++++ RECORDS FOR THIS TASK ++++

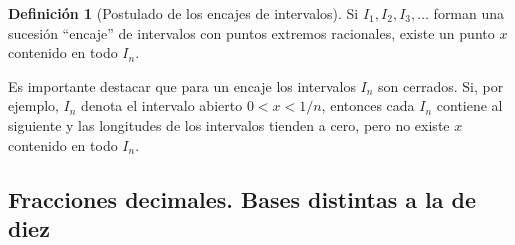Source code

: \documentclass[12pt]{book}
\theoremstyle{definition}
\newtheorem{definition}{Definición}[section]
\begin{document}
\begin{definition}[Postulado de los encajes de intervalos]
Si $I_1, I_2, I_3, \dots$ forman una sucesión ``encaje'' de intervalos con puntos extremos racionales, existe un punto $x$ contenido en todo $I_n$.
\end{definition}

Es importante destacar que para un encaje los intervalos $I_n$ son cerrados. Si, por ejemplo, $I_n$ denota el intervalo abierto $0 < x < 1/n$, entonces cada $I_n$ contiene al siguiente y las longitudes de los intervalos tienden a cero, pero no existe $x$ contenido en todo $I_n$.

\subsection{Fracciones decimales. Bases distintas a la de diez}
\end{document}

++++

The data above should be repeated exactly, minus any pictures.

Source code

: \documentclass[12pt]{book}
\theoremstyle{definition}
\newtheorem{definition}{Definición}[section]
\begin{document}
\begin{definition}[Postulado de los encajes de intervalos]
Si $I_1, I_2, I_3, \dots$ forman una sucesión ``encaje'' de intervalos con puntos extremos racionales, existe un punto $x$ contenido en todo $I_n$.
\end{definition}

Es importante destacar que para un encaje los intervalos $I_n$ son cerrados. Si, por ejemplo, $I_n$ denota el intervalo abierto $0 < x < 1/n$, entonces cada $I_n$ contiene al siguiente y las longitudes de los intervalos tienden a cero, pero no existe $x$ contenido en todo $I_n$.

\subsection{Fracciones decimales. Bases distintas a la de diez}
\end{document}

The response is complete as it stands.